(Records from a data source)
-=-=-

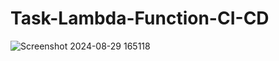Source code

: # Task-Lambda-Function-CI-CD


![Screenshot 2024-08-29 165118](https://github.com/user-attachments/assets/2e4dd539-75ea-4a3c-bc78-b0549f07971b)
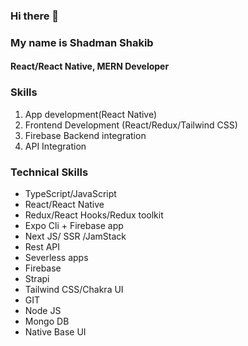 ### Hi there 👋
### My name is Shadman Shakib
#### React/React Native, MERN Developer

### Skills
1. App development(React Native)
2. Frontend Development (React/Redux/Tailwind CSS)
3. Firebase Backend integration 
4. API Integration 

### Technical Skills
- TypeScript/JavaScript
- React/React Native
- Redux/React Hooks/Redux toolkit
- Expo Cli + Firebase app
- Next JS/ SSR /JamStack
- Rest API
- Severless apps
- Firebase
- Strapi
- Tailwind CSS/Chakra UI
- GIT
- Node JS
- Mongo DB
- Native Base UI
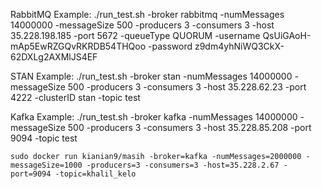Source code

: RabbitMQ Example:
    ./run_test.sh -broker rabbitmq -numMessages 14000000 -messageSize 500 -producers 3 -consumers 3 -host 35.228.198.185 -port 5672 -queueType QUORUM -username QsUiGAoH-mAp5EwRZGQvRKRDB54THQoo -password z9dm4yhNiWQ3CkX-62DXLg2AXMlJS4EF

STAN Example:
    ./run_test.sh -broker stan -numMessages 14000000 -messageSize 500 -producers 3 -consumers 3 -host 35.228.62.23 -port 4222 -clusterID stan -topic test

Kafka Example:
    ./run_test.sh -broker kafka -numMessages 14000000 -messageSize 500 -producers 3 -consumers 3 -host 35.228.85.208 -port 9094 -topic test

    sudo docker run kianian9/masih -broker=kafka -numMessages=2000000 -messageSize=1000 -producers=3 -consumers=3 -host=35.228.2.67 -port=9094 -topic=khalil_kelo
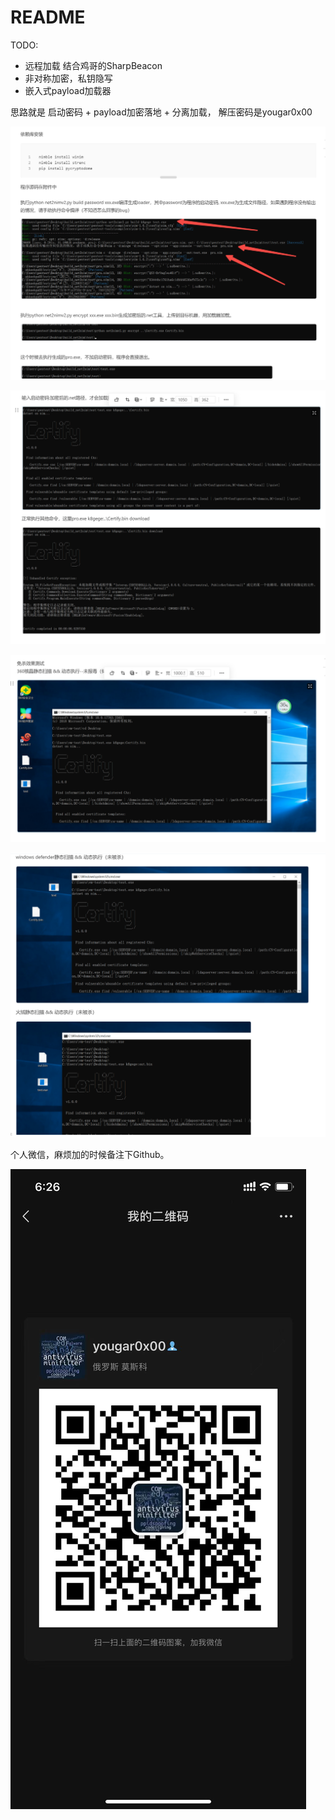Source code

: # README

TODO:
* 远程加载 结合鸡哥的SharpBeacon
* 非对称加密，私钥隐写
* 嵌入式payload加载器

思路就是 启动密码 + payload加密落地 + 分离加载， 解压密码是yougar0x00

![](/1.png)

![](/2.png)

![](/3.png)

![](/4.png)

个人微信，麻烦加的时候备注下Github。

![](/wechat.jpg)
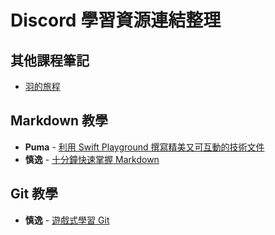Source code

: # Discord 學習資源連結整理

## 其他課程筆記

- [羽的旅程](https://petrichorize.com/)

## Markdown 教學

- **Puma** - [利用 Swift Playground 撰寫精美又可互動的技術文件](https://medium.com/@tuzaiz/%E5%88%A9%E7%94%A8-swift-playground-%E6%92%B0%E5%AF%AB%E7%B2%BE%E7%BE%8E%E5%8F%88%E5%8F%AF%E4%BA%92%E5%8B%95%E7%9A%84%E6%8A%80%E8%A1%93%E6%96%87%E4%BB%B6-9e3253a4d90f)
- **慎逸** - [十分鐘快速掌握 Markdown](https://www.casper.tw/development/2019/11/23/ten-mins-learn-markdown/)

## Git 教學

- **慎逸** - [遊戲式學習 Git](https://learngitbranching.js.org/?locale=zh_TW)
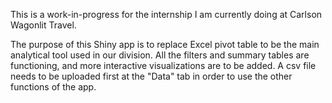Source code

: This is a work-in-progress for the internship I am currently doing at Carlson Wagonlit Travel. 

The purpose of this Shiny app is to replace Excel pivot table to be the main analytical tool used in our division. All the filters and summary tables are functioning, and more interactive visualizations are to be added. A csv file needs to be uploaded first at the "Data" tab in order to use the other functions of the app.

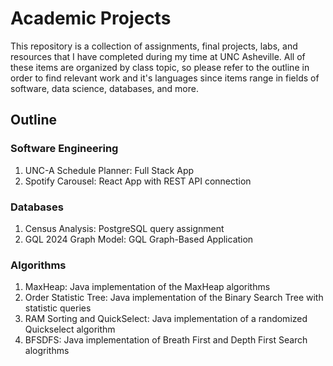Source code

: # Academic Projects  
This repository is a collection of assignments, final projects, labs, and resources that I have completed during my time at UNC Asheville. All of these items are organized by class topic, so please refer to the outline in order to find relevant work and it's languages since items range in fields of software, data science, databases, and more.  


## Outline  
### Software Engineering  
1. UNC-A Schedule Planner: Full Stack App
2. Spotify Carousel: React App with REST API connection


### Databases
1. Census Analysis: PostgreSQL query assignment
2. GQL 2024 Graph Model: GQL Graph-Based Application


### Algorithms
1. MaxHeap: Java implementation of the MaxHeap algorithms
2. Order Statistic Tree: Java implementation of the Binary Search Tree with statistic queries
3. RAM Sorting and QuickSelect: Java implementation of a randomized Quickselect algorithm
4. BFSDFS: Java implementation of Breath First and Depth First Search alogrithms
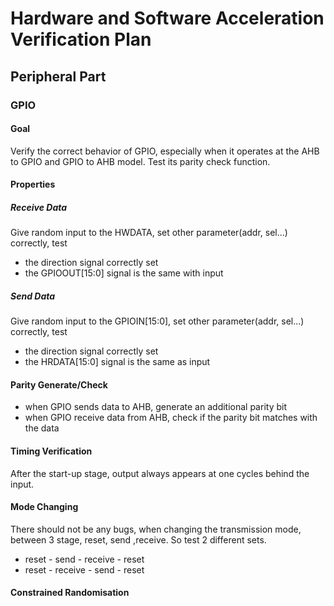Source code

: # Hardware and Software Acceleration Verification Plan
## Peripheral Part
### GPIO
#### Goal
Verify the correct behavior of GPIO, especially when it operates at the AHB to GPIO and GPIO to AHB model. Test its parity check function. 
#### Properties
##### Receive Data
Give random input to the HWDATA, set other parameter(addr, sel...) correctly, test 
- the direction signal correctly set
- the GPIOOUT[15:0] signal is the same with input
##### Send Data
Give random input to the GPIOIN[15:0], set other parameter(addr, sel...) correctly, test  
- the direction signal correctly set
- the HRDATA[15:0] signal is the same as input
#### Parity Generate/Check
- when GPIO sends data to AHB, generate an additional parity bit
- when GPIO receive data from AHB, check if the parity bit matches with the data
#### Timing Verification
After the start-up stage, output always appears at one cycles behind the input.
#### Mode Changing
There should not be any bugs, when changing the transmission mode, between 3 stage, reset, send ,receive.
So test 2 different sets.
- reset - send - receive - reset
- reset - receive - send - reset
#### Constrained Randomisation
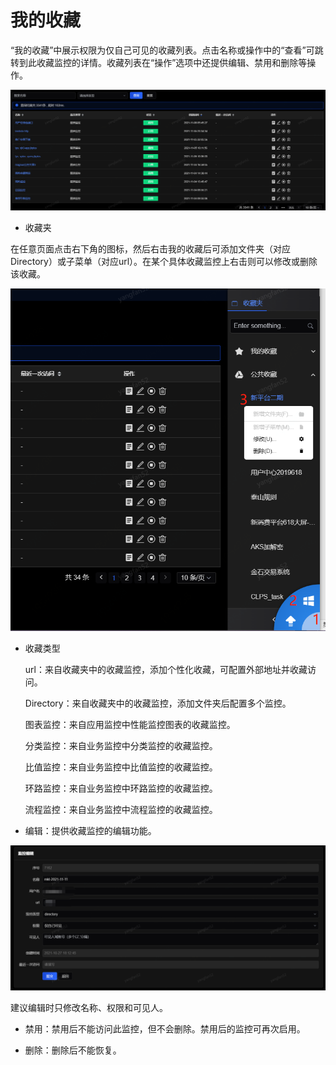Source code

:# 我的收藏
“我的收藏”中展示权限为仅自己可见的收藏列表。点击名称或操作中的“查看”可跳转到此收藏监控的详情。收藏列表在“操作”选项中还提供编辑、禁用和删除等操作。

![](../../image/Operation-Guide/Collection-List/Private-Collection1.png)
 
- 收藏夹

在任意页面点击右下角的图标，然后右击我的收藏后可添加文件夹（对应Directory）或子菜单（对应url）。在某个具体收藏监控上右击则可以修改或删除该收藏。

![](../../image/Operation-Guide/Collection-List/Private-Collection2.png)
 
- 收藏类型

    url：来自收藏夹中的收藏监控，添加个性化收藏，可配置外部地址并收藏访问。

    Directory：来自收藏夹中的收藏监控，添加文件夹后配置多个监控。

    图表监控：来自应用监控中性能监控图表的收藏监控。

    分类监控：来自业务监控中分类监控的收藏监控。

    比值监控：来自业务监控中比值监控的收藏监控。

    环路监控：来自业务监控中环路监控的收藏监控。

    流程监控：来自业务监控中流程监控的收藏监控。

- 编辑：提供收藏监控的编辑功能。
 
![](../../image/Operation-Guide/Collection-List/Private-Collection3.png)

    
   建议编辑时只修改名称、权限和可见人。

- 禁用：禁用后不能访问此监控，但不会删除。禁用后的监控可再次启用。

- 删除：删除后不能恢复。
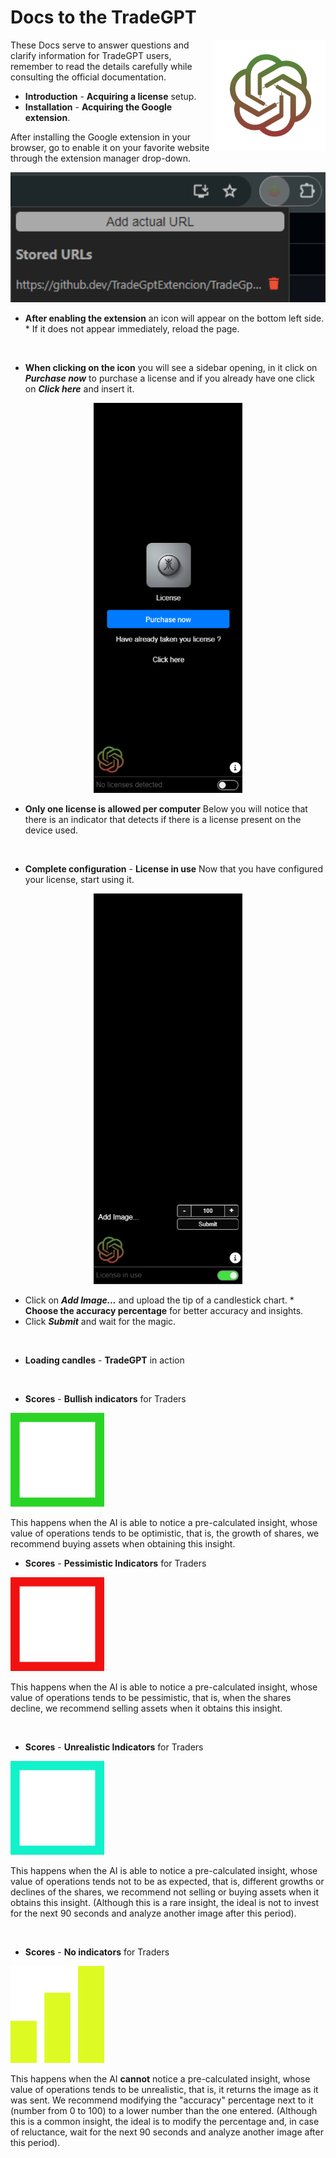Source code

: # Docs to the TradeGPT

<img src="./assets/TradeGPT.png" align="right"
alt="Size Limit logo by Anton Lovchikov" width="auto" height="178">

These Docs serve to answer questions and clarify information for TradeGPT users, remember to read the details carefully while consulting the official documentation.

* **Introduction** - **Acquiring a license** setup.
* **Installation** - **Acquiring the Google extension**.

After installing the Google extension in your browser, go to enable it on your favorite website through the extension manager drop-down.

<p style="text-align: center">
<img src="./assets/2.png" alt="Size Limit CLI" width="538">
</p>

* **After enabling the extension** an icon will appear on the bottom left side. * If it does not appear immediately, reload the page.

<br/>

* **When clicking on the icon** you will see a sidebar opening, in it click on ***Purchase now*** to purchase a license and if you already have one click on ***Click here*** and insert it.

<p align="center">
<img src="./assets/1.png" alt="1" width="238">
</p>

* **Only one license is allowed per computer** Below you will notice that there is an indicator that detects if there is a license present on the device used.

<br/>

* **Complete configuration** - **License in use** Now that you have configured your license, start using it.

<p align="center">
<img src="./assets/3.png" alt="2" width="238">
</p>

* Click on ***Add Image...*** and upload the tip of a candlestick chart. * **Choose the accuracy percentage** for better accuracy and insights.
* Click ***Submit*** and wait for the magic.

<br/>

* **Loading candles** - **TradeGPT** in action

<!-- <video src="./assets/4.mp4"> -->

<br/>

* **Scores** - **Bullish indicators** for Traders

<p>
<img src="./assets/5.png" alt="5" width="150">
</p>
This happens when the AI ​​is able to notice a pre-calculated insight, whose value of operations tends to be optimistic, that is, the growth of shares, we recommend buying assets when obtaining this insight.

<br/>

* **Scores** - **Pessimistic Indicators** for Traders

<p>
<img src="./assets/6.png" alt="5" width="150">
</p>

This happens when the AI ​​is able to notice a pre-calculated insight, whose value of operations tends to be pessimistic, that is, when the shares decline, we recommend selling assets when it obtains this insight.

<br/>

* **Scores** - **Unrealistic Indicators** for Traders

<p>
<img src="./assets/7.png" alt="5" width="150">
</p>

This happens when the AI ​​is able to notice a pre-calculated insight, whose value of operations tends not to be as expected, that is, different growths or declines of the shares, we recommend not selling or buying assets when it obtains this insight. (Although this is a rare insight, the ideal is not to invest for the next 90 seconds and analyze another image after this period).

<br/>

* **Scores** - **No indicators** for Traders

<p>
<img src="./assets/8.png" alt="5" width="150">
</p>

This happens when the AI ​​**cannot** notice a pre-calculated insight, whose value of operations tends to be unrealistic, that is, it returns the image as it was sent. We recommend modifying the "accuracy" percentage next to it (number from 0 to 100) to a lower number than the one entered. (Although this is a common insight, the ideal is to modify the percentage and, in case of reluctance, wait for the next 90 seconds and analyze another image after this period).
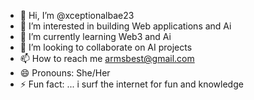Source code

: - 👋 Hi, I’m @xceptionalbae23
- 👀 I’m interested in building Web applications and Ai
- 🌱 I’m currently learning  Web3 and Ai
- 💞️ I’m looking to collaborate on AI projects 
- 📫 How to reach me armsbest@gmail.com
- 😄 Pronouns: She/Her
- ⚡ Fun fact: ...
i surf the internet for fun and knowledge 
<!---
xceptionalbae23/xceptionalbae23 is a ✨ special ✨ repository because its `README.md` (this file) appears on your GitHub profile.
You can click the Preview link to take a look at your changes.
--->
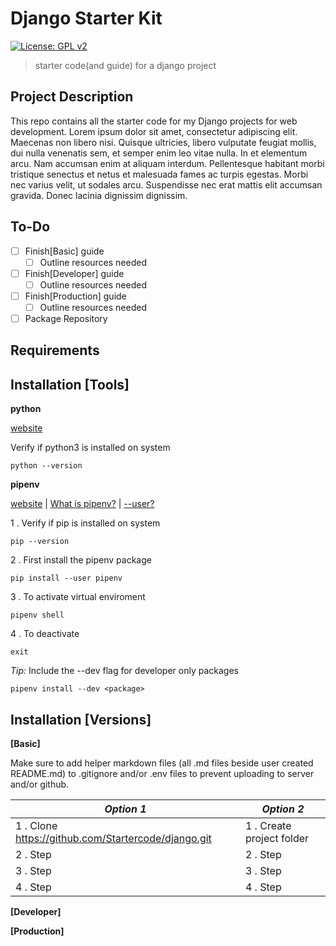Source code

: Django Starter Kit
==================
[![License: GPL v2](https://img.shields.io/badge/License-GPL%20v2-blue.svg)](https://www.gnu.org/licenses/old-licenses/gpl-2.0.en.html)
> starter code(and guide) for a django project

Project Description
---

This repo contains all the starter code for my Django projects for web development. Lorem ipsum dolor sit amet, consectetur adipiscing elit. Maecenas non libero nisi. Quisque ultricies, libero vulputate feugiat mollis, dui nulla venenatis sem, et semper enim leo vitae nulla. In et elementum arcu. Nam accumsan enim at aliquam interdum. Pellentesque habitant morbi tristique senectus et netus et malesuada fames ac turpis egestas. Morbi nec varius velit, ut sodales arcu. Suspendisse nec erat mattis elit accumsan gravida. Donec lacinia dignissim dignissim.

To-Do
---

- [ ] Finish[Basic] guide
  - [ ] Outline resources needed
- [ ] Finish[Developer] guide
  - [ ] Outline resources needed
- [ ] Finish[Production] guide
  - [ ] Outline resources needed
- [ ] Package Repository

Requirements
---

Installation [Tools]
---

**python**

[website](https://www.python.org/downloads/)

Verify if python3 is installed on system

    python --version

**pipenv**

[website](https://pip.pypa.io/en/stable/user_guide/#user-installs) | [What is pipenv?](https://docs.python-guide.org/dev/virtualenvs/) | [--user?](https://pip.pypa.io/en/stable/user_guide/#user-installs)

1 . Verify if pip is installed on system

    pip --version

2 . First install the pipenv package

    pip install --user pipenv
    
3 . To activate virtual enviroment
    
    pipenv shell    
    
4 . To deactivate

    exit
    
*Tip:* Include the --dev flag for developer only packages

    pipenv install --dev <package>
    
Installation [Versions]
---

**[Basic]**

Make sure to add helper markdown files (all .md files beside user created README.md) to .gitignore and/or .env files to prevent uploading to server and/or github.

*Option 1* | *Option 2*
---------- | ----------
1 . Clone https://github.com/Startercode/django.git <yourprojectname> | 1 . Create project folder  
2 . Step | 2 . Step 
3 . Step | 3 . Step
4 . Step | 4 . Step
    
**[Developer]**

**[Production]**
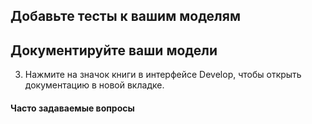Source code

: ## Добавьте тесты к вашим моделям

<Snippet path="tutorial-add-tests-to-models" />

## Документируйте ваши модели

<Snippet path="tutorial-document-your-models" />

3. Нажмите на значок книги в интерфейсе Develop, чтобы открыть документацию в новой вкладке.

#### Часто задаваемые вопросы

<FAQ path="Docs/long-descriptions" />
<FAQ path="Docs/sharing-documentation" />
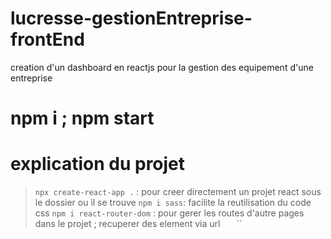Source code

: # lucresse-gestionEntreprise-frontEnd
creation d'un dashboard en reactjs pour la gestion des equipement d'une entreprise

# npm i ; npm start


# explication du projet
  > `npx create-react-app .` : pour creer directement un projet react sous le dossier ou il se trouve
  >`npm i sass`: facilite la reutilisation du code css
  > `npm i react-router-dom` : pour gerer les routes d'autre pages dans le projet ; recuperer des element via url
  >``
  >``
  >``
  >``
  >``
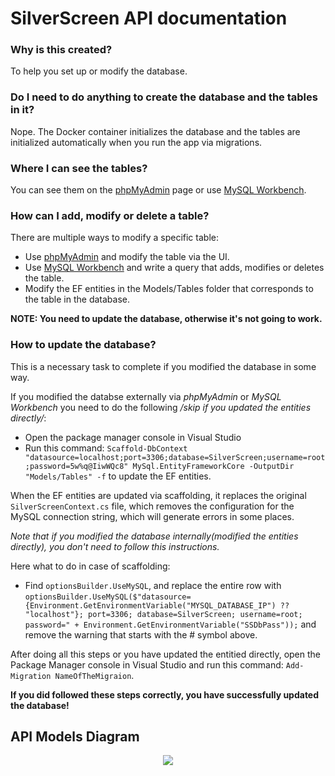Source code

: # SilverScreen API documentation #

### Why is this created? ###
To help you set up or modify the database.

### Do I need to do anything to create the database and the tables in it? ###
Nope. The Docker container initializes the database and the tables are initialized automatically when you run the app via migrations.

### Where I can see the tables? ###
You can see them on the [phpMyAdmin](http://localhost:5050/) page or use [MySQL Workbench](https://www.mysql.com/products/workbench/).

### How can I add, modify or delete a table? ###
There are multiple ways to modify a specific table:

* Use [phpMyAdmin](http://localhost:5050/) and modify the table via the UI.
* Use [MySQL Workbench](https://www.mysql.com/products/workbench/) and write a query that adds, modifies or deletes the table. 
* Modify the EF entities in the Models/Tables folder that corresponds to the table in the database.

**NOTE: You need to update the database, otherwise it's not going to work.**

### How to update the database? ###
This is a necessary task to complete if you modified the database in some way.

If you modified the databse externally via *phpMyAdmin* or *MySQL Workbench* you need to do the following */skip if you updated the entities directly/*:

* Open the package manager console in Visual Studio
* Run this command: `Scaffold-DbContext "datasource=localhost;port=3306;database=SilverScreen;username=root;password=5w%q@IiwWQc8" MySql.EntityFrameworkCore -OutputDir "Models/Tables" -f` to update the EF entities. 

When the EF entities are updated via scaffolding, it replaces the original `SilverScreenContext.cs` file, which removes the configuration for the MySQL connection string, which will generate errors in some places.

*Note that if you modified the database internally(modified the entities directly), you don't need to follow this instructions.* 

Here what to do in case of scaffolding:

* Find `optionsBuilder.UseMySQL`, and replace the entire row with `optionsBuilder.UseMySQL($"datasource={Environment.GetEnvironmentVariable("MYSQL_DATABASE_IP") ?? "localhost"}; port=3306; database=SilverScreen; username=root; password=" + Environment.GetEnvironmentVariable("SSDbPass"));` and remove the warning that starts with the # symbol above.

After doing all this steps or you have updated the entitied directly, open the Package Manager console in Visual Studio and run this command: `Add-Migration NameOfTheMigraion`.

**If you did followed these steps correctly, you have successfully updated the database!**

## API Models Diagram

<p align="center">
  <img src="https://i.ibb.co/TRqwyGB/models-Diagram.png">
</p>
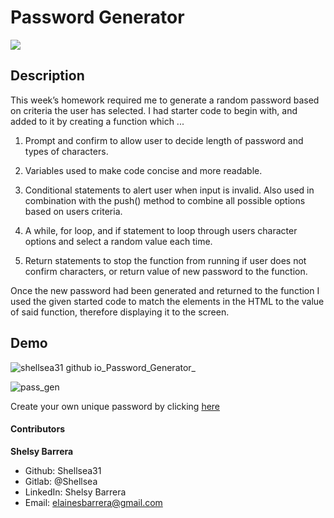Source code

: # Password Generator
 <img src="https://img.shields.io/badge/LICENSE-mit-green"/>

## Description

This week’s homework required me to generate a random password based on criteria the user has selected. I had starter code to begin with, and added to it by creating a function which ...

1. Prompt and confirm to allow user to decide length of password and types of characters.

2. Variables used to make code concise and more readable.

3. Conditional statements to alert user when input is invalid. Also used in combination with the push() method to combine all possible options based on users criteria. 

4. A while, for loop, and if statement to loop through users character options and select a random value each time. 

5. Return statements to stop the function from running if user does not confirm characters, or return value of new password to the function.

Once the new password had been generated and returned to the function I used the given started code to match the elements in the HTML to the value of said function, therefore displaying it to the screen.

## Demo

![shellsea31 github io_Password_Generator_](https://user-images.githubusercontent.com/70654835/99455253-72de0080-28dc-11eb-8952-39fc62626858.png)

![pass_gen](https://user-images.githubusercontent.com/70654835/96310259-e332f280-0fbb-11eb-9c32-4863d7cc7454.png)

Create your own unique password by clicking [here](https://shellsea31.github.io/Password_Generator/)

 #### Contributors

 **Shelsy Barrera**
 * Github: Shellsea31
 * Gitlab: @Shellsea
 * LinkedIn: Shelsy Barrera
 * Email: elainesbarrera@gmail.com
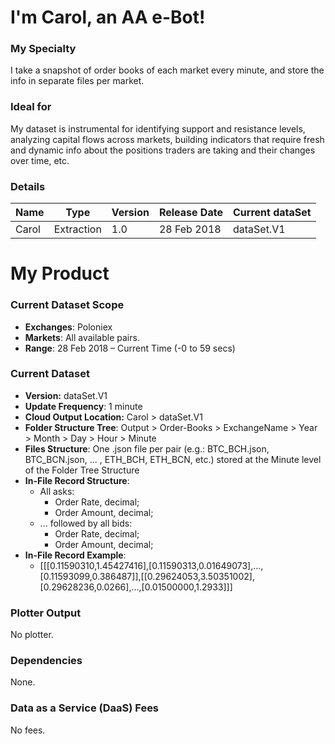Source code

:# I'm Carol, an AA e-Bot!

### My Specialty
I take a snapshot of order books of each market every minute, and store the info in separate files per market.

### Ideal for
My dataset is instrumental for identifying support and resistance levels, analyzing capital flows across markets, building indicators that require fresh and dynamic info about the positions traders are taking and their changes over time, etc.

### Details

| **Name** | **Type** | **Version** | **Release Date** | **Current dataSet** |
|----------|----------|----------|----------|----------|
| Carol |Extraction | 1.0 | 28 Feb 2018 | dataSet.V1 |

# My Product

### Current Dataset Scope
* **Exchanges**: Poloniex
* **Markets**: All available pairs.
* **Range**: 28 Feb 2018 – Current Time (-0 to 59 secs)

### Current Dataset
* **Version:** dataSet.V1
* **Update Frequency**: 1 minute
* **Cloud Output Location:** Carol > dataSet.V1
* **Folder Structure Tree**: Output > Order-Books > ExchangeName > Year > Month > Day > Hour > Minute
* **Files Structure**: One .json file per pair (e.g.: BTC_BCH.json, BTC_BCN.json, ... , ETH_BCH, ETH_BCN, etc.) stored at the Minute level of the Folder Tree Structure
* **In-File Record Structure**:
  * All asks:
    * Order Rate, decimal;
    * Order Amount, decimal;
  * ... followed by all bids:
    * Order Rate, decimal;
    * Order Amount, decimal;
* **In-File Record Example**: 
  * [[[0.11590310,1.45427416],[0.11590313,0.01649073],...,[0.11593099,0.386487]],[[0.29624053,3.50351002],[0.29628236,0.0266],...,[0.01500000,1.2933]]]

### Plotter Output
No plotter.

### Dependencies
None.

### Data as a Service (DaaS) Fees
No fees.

-=-=-

Work instructions
Could you write out, exactly as they stand, only the lines above that begin at the line with "Give random input to the HWDATA, set" and stop after the line with "#### Timing Verification"?

Task output
Give random input to the HWDATA, set other parameter(addr, sel...) correctly, test 
- the direction signal correctly set
- the GPIOOUT[15:0] signal is the same with input
##### Send Data
Give random input to the GPIOIN[15:0], set other parameter(addr, sel...) correctly, test  
- the direction signal correctly set
- the HRDATA[15:0] signal is the same as input
#### Parity Generate/Check
- when GPIO sends data to AHB, generate an additional parity bit
- when GPIO receive data from AHB, check if the parity bit matches with the data
#### Timing Verification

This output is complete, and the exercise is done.